Longtemps, je me suis fait l'idée que « elle bat le beurre », que l'on retrouve dans l'expression « et ta soeur ! elle bat le beurre » avait une connotation sexuelle : qu'il fallait y voir une allusion à la masturbation féminine. Je n'en connaissais pas d'autres occurences. Il me semblait donc, de façon intuitive puisque rien n'était jamais venu corroborer cette idée, que par une sorte de glissement métonymique on pouvait dériver de soeur à femme ; de femme à sexe féminin ; de sexe féminin à motte ; de motte à beurre ; de battre le beurre à branler. J'étais rempli de certitudes. Aussi quelle ne fut pas ma surprise, hier soir vers 11h, de lire, dans La colère de Maigret (G. Simenon - 1962), ceci : « Au fond, s'il (Maigret) était de si mauvaise humeur, c'est qu'il avait l'impression de battre un beurre par sa faute ». Un monde s'écroulait, Maigret pouvait battre un beurre (le passage de l'article défini à l'article indéfini est d'ailleurs assez curieux). Malgré l'heure tardive une recherche s'imposait. Rien dans le Robert (1960), dans le Littré. L'expression était inconnue du Trésor de la langue française.J'eu plus de chance avec l'article beurre de Wikipédia : « Battre le beurre : perdre les pédales, perdre tous ses moyens ». Le plus précis fut Le Petit Larousse : « Belgique, Fam. Battre le beurre : s'embrouiller. » Il s'agissait, dans le cas présent, d'un belgicisme (1) dont je ne sais s'ils sont fréquents dans l'oeuvre de Simenon. Maigret est en colère, il s'en veut d'avoir laissé échapper l'indice qui l'aurait amené vers la solution ; au lieu de quoi il a emprunté des chemins tortueux dans lesquels il finit par se perdre. Mais comment était-on passer de l'opération nécessaire à la fabrication du beurre à la notion de confusion ? Un début de réponse se trouvait peut-être (grâces en soient rendues à Europeana) dans La Fortune de Gaspard de la Comtesse de Ségur.

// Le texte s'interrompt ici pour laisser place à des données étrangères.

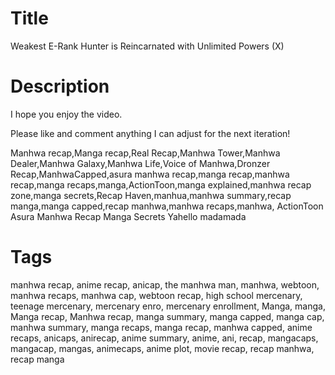 
# Title
Weakest E-Rank Hunter is Reincarnated with Unlimited Powers (X)

# Description
I hope you enjoy the video.

Please like and comment anything I can adjust for the next iteration! 



Manhwa recap,Manga recap,Real Recap,Manhwa Tower,Manhwa Dealer,Manhwa Galaxy,Manhwa Life,Voice of Manhwa,Dronzer Recap,ManhwaCapped,asura manhwa recap,manga recap,manhwa recap,manga recaps,manga,ActionToon,manga explained,manhwa recap zone,manga secrets,Recap Haven,manhua,manhwa summary,recap manga,manga capped,recap manhwa,manhwa recaps,manhwa, ActionToon Asura Manhwa Recap Manga Secrets Yahello madamada 



# Tags
manhwa recap, anime recap, anicap, the manhwa man, manhwa, webtoon, manhwa recaps, manhwa cap, webtoon recap, high school mercenary, teenage mercenary, mercenary enro, mercenary enrollment, Manga, manga, Manga recap, Manhwa recap, manga summary, manga capped, manga cap, manhwa summary, manga recaps, manga recap, manhwa capped, anime recaps, anicaps, anirecap, anime summary, anime, ani, recap, mangacaps, mangacap, mangas, animecaps, anime plot, movie recap, recap manhwa, recap manga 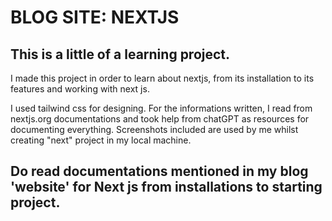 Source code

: # BLOG SITE: NEXTJS

## This is a little of a learning project.
I made this project in order to learn about nextjs, from its installation to its features and working with next js.

I used tailwind css for designing. 
For the informations written, I read from nextjs.org documentations and took help from chatGPT as resources for documenting everything. 
Screenshots included are used by me whilst creating "next" project in my local machine.

## Do read documentations mentioned in my blog 'website' for Next js from installations to starting project.
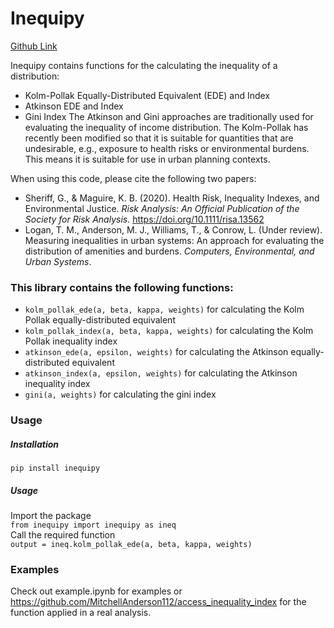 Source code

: # Inequipy
[Github Link](https://github.com/urutau-nz/inequipy)

Inequipy contains functions for the calculating the inequality of a distribution:
* Kolm-Pollak Equally-Distributed Equivalent (EDE) and Index
* Atkinson EDE and Index
* Gini Index
The Atkinson and Gini approaches are traditionally used for evaluating the inequality of income distribution. The Kolm-Pollak has recently been modified so that it is suitable for quantities that are undesirable, e.g., exposure to health risks or environmental burdens. This means it is suitable for use in urban planning contexts.

When using this code, please cite the following two papers:
* Sheriff, G., & Maguire, K. B. (2020). Health Risk, Inequality Indexes, and Environmental Justice. _Risk Analysis: An Official Publication of the Society for Risk Analysis._ https://doi.org/10.1111/risa.13562
* Logan, T. M., Anderson, M. J., Williams, T., & Conrow, L. (Under review). Measuring inequalities in urban systems: An approach for evaluating the distribution of amenities and burdens. _Computers, Environmental, and Urban Systems_.

### This library contains the following functions:
* `kolm_pollak_ede(a, beta, kappa, weights)` for calculating the Kolm Pollak equally-distributed equivalent
* `kolm_pollak_index(a, beta, kappa, weights)` for calculating the Kolm Pollak inequality index
* `atkinson_ede(a, epsilon, weights)` for calculating the Atkinson equally-distributed equivalent
* `atkinson_index(a, epsilon, weights)` for calculating the Atkinson inequality index
* `gini(a, weights)` for calculating the gini index

### Usage
##### Installation
`pip install inequipy`
##### Usage
Import the package  
`from inequipy import inequipy as ineq`  
Call the required function  
`output = ineq.kolm_pollak_ede(a, beta, kappa, weights)`

### Examples
Check out example.ipynb for examples or https://github.com/MitchellAnderson112/access_inequality_index for the function applied in a real analysis.
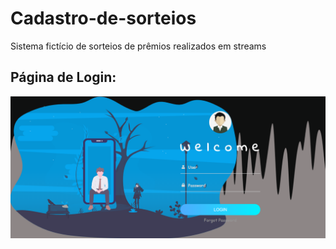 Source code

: # Cadastro-de-sorteios
Sistema fictício de sorteios de prêmios realizados em streams

## Página de Login:
![login](https://github.com/SilasRodrigues19/Cadastro-de-sorteios/blob/main/ptscreens/login.png?raw=true)

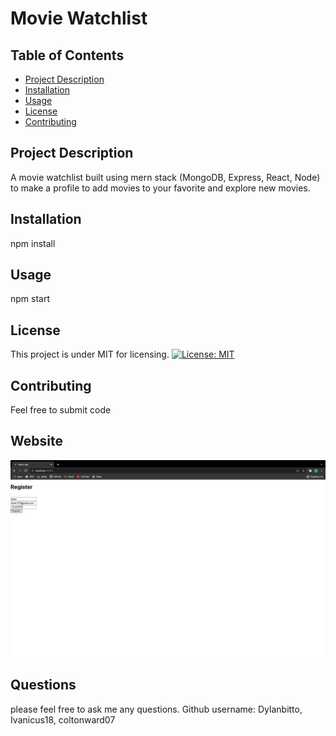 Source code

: # Movie Watchlist
  ## Table of Contents
  * [Project Description](#project-description)
  * [Installation](#installation)
  * [Usage](#usage)
  * [License](#license)
  * [Contributing](#contributing)
  ## Project Description
  A movie watchlist built using mern stack (MongoDB, Express, React, Node) to make a profile to add movies to your favorite and explore new movies.
  ## Installation
  npm install
  ## Usage
  npm start
  ## License
  This project is under MIT for licensing.
  [![License: MIT](https://img.shields.io/badge/License-MIT-yellow.svg)](https://opensource.org/licenses/MIT)
  ## Contributing
  Feel free to submit code
  ## Website

  ![login](./login.png)
  
  ## Questions
  please feel free to ask me any questions.
  Github username: Dylanbitto, Ivanicus18, coltonward07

Elle continuait pourtant à battre son beurre, qui ne voulait pas prendre.
LA MÈRE
C’est singulier ! il y a plus d’une heure que je bats ! Et le beurre ne prend pas…

La mère a beau battre la crème, elle y a passé plus d'une heure, rien ne vient, l'opération est difficile, tout va de travers, pas de beurre à l'horizon, le chemin ne mène nulle-part.
je commençais à y voir un peu plus clair. Etait-ce certain ? Car, en effet, on ne voyait pas bien, pourquoi à celui qui voulait s'occuper de vos affaires on répondait - et ta soeur ! est- ce que je m'occupe de ta soeur moi, de ses activités, n'est-elle pas en train de battre le beurre. En quoi le fait de s'embrouiller, de perdre pied, d'exercer une activité sans résultat pouvait être considéré comme répréhensible ? A cette question, il me faut avouer n'avoir toujours pas de réponse...Il se faisait tard, j'étais fatigué, je suis allé me coucher.

(1) Il me revient qu'en créole, se branler c'est battre une douce.